» **PROMPT**: Find the string "font" in the entries and copy each line that has it.

» **TASK INPUTS**:
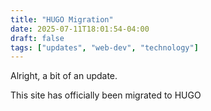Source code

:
 ```yaml
---
title: "HUGO Migration"
date: 2025-07-11T18:01:54-04:00
draft: false
tags: ["updates", "web-dev", "technology"]
---
```


Alright, a bit of an update.

This site has officially been migrated to HUGO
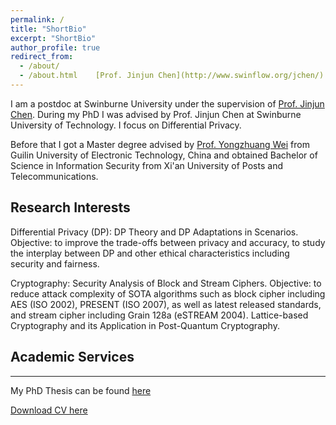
 ```yaml
---
permalink: /
title: "ShortBio"
excerpt: "ShortBio"
author_profile: true
redirect_from: 
  - /about/
  - /about.html    [Prof. Jinjun Chen](http://www.swinflow.org/jchen/)
---
```

I am a postdoc at Swinburne University under the supervision of [Prof. Jinjun Chen](http://www.swinflow.org/jchen/). During my PhD I was advised by Prof. Jinjun Chen at Swinburne University of Technology. 
I focus on Differential Privacy.

Before that I got a Master degree advised by [Prof. Yongzhuang Wei](https://dblp.org/pid/96/9555.html) from Guilin
University of Electronic Technology, China and
obtained Bachelor of Science in Information Security
from Xi'an University of Posts and Telecommunications.

## Research Interests
Differential Privacy (DP): DP Theory and DP Adaptations in Scenarios. Objective: to improve the trade-offs
between privacy and accuracy, to study the interplay between DP and other ethical
characteristics including security and fairness. 


Cryptography: Security Analysis of Block and Stream Ciphers. Objective: to reduce attack complexity of
SOTA algorithms such as block cipher including AES (ISO 2002), PRESENT (ISO 2007),
as well as latest released standards, and stream cipher including Grain 128a (eSTREAM
2004). Lattice-based Cryptography and its Application in Post-Quantum Cryptography.

## Academic Services


------

My PhD Thesis can be found [here](/files/Thesis_Ying.pdf)


[Download CV here](/files/Ying_CV.pdf)
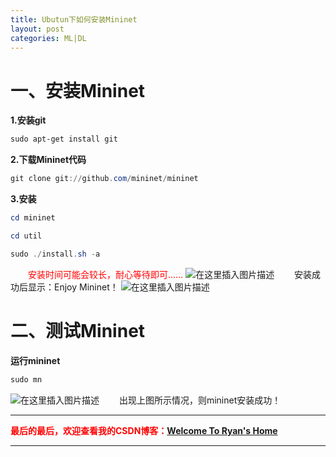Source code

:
 ```yaml
---
title: Ubutun下如何安装Mininet
layout: post
categories: ML|DL
---
```



# 一、安装Mininet
**1.安装git**

```powershell
sudo apt-get install git
```

**2.下载Mininet代码**

```powershell
git clone git://github.com/mininet/mininet
```

**3.安装**

```powershell
cd mininet
```

```powershell
cd util
```

```powershell
sudo ./install.sh -a
```
&emsp;&emsp;<font color = "red">安装时间可能会较长，耐心等待即可……</font>
![在这里插入图片描述](https://img-blog.csdnimg.cn/04f802d8b3884adb9838d4e124d78d35.jpg?x-oss-process=image/watermark,type_ZHJvaWRzYW5zZmFsbGJhY2s,shadow_50,text_Q1NETiBAUnlhbsK3R8K3S2luZw==,size_1,color_FFFFFF,t_70,g_se,x_16#pic_center)
&emsp;&emsp;安装成功后显示：Enjoy Mininet！
![在这里插入图片描述](https://img-blog.csdnimg.cn/4b2c5c40c7354aa2b0cd5d14cd2cdd0c.jpg?x-oss-process=image/watermark,type_ZHJvaWRzYW5zZmFsbGJhY2s,shadow_50,text_Q1NETiBAUnlhbsK3R8K3S2luZw==,size_1,color_FFFFFF,t_70,g_se,x_16#pic_center)

# 二、测试Mininet
**运行mininet**

```powershell
sudo mn
```
![在这里插入图片描述](https://img-blog.csdnimg.cn/4ad5c86178154d40a42c86ee19c902cb.jpg?x-oss-process=image/watermark,type_ZHJvaWRzYW5zZmFsbGJhY2s,shadow_50,text_Q1NETiBAUnlhbsK3R8K3S2luZw==,size_1,color_FFFFFF,t_70,g_se,x_16#pic_center)
&emsp;&emsp;出现上图所示情况，则mininet安装成功！



---
**<font color="red">最后的最后，欢迎查看我的CSDN博客：</font>[Welcome To Ryan's Home](https://blog.csdn.net/qq_41422448?spm=1010.2135.3001.5343)**

---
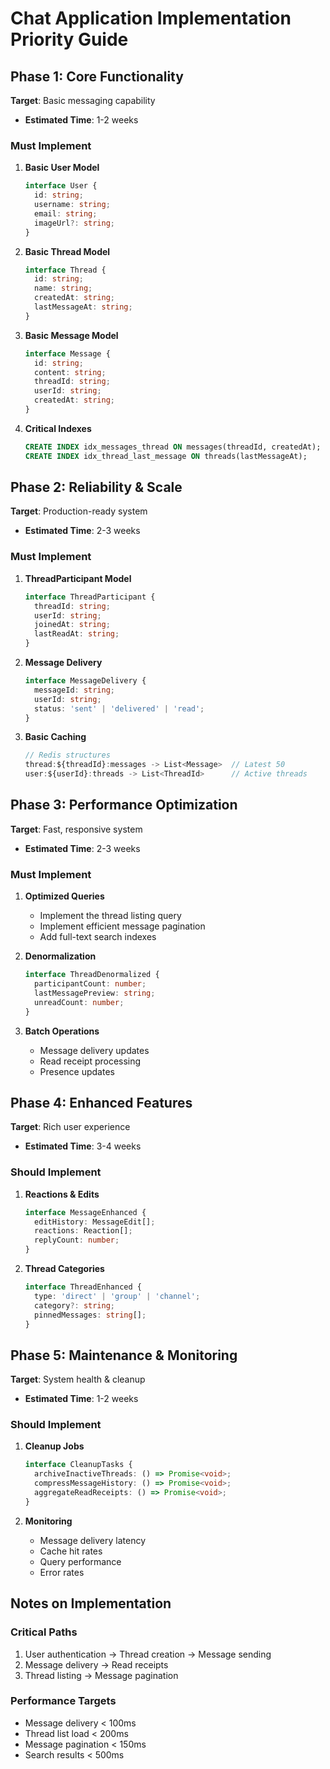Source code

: # Chat Application Implementation Priority Guide

## Phase 1: Core Functionality
**Target**: Basic messaging capability
- **Estimated Time**: 1-2 weeks

### Must Implement
1. **Basic User Model**
   ```typescript
   interface User {
     id: string;
     username: string;
     email: string;
     imageUrl?: string;
   }
   ```

2. **Basic Thread Model**
   ```typescript
   interface Thread {
     id: string;
     name: string;
     createdAt: string;
     lastMessageAt: string;
   }
   ```

3. **Basic Message Model**
   ```typescript
   interface Message {
     id: string;
     content: string;
     threadId: string;
     userId: string;
     createdAt: string;
   }
   ```

4. **Critical Indexes**
   ```sql
   CREATE INDEX idx_messages_thread ON messages(threadId, createdAt);
   CREATE INDEX idx_thread_last_message ON threads(lastMessageAt);
   ```

## Phase 2: Reliability & Scale
**Target**: Production-ready system
- **Estimated Time**: 2-3 weeks

### Must Implement
1. **ThreadParticipant Model**
   ```typescript
   interface ThreadParticipant {
     threadId: string;
     userId: string;
     joinedAt: string;
     lastReadAt: string;
   }
   ```

2. **Message Delivery**
   ```typescript
   interface MessageDelivery {
     messageId: string;
     userId: string;
     status: 'sent' | 'delivered' | 'read';
   }
   ```

3. **Basic Caching**
   ```typescript
   // Redis structures
   thread:${threadId}:messages -> List<Message>  // Latest 50
   user:${userId}:threads -> List<ThreadId>      // Active threads
   ```

## Phase 3: Performance Optimization
**Target**: Fast, responsive system
- **Estimated Time**: 2-3 weeks

### Must Implement
1. **Optimized Queries**
   - Implement the thread listing query
   - Implement efficient message pagination
   - Add full-text search indexes

2. **Denormalization**
   ```typescript
   interface ThreadDenormalized {
     participantCount: number;
     lastMessagePreview: string;
     unreadCount: number;
   }
   ```

3. **Batch Operations**
   - Message delivery updates
   - Read receipt processing
   - Presence updates

## Phase 4: Enhanced Features
**Target**: Rich user experience
- **Estimated Time**: 3-4 weeks

### Should Implement
1. **Reactions & Edits**
   ```typescript
   interface MessageEnhanced {
     editHistory: MessageEdit[];
     reactions: Reaction[];
     replyCount: number;
   }
   ```

2. **Thread Categories**
   ```typescript
   interface ThreadEnhanced {
     type: 'direct' | 'group' | 'channel';
     category?: string;
     pinnedMessages: string[];
   }
   ```

## Phase 5: Maintenance & Monitoring
**Target**: System health & cleanup
- **Estimated Time**: 1-2 weeks

### Should Implement
1. **Cleanup Jobs**
   ```typescript
   interface CleanupTasks {
     archiveInactiveThreads: () => Promise<void>;
     compressMessageHistory: () => Promise<void>;
     aggregateReadReceipts: () => Promise<void>;
   }
   ```

2. **Monitoring**
   - Message delivery latency
   - Cache hit rates
   - Query performance
   - Error rates

## Notes on Implementation

### Critical Paths
1. User authentication -> Thread creation -> Message sending
2. Message delivery -> Read receipts
3. Thread listing -> Message pagination

### Performance Targets
- Message delivery < 100ms
- Thread list load < 200ms
- Message pagination < 150ms
- Search results < 500ms 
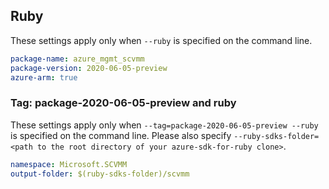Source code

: ## Ruby

These settings apply only when `--ruby` is specified on the command line.

```yaml
package-name: azure_mgmt_scvmm
package-version: 2020-06-05-preview
azure-arm: true
```

### Tag: package-2020-06-05-preview and ruby

These settings apply only when `--tag=package-2020-06-05-preview --ruby` is specified on the command line.
Please also specify `--ruby-sdks-folder=<path to the root directory of your azure-sdk-for-ruby clone>`.

```yaml $(tag) == 'package-2020-06-05-preview' && $(ruby)
namespace: Microsoft.SCVMM
output-folder: $(ruby-sdks-folder)/scvmm
```
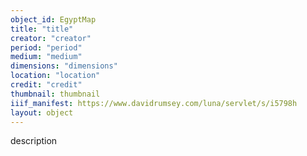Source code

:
 ```yaml
---
object_id: EgyptMap
title: "title"
creator: "creator"
period: "period"
medium: "medium"
dimensions: "dimensions"
location: "location"
credit: "credit"
thumbnail: thumbnail
iiif_manifest: https://www.davidrumsey.com/luna/servlet/s/i5798h
layout: object
---
```


description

» **ANSWER TO THIS PROBLEM**:
&emsp;&emsp;<font color = "red">安装时间可能会较长，耐心等待即可……</font>
**<font color="red">最后的最后，欢迎查看我的CSDN博客：</font>[Welcome To Ryan's Home](https://blog.csdn.net/qq_41422448?spm=1010.2135.3001.5343)**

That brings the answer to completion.